Tiger looked lost in missing 13th cut

SCOTTSDALE, Ariz. -- The subject did not even come up, even though it hovered over the 3½ -minute media session like the gloomy Arizona weather that rained on the TPC Scottsdale course on Friday.

Tiger Woods shot his worst score as a professional.

And for just the second time, he failed to break 80.

That has always been a badge of honor with Woods, even though it went undiscussed following his missed cut at the Waste Management Phoenix Open.

For all of those rounds of golf going back to his pro debut in Milwaukee in 1996, Woods had an 8 at the beginning of his score just once, and that was under dire and understandable circumstances.

His 81 at the 2002 Open Championship came at the height of his powers. He held the previous two major trophies, was 2 shots out of the lead heading into the third round at Muirfield, then got caught in a terrible break in the weather, with wind and rain howling off the sea. He was one of 10 players to shoot in the 80s that day.

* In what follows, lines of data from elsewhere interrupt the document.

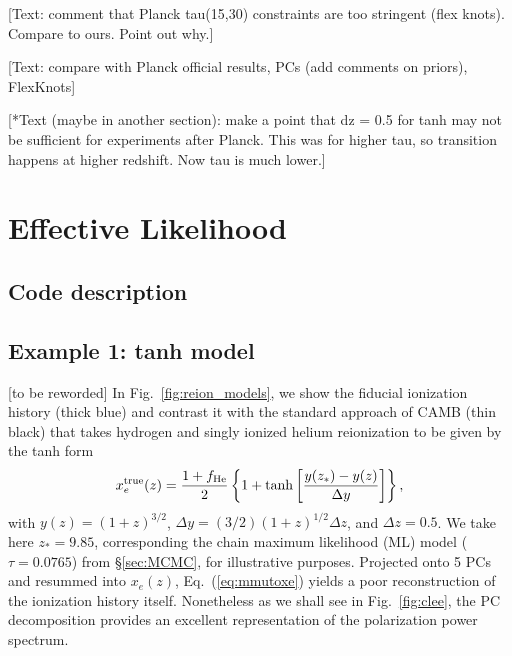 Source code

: \documentclass[prd,twocolumn,amsmath,amssymb,floatfix,superscriptaddress,nofootinbib]{revtex4-1}
\begin{document}
[Text: comment that Planck tau(15,30) constraints are too stringent (flex knots). Compare to ours. Point out why.]

[Text: compare with Planck official results, PCs (add comments on priors), FlexKnots]

[*Text (maybe in another section): make a point that dz = 0.5 for tanh may not be sufficient for experiments after Planck. This was for higher tau, so transition happens at higher redshift. Now tau is much lower.]


\section{Effective Likelihood}
\label{sec:effective_likelihood}

\subsection{Code description}
\label{sec:code}

\subsection{Example 1: tanh model}
\label{sec:example1}

[to be reworded]
In Fig.~\ref{fig:reion_models}, we show the fiducial ionization history (thick blue) and contrast it with
the standard approach of CAMB (thin black) that takes hydrogen and singly ionized helium reionization to be given by
the tanh form
 \begin{equation}
x_e^{\rm true}(z) = \frac{1+f_{\rm He}}{2}\left\{  1+ \tanh\left[ \frac{y(z_*)-y(z)}{\Delta y} \right] \right\},
 \label{eqn:tanh}
 \end{equation}
 with $y(z)=(1+z)^{3/2}$, $\Delta y=(3/2)(1+z)^{1/2}\Delta z$, and $\Delta z = 0.5$.  We take here $z_*= 9.85$, corresponding the chain maximum likelihood (ML) model ($\tau = 0.0765$) from \S \ref{sec:MCMC},  for illustrative purposes.   Projected onto 5 PCs and resummed into $x_e(z)$, Eq.~(\ref{eq:mmutoxe}) yields a poor reconstruction of the ionization history itself.
 Nonetheless as we shall see in Fig.~\ref{fig:clee}, the PC decomposition provides an 
 excellent representation of the polarization power spectrum.
 
\end{document}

TPC Scottsdale isn't Muirfield, and the Phoenix Open isn't The Open.

It rained Friday, but not enough to make scoring impossible. The desert course is set up for low numbers, and Woods had nothing but big ones. Over two days, he made a triple-bogey, three doubles and 10 bogeys. For half of his 36 holes, he had a score of 5 or higher.

As much as he has grinded over the years to avoid the dreaded 80s, he couldn't do it Friday. He matched a career-worst for nine holes on his first nine with 44, then added to the negative history by finishing with an 82, one shot worse than that day in a major championship but seemingly as far removed as Scotland.

The words chunk, skull, blade, fat and yes, yips, have never been used to this extent in association with Woods, and after he talked positively pre-tournament about the work he has accomplished under consultant Chris Como and how happy he is with the progress of his swing, you have to wonder if there is more to this than the physical issues involved in piecing together a game.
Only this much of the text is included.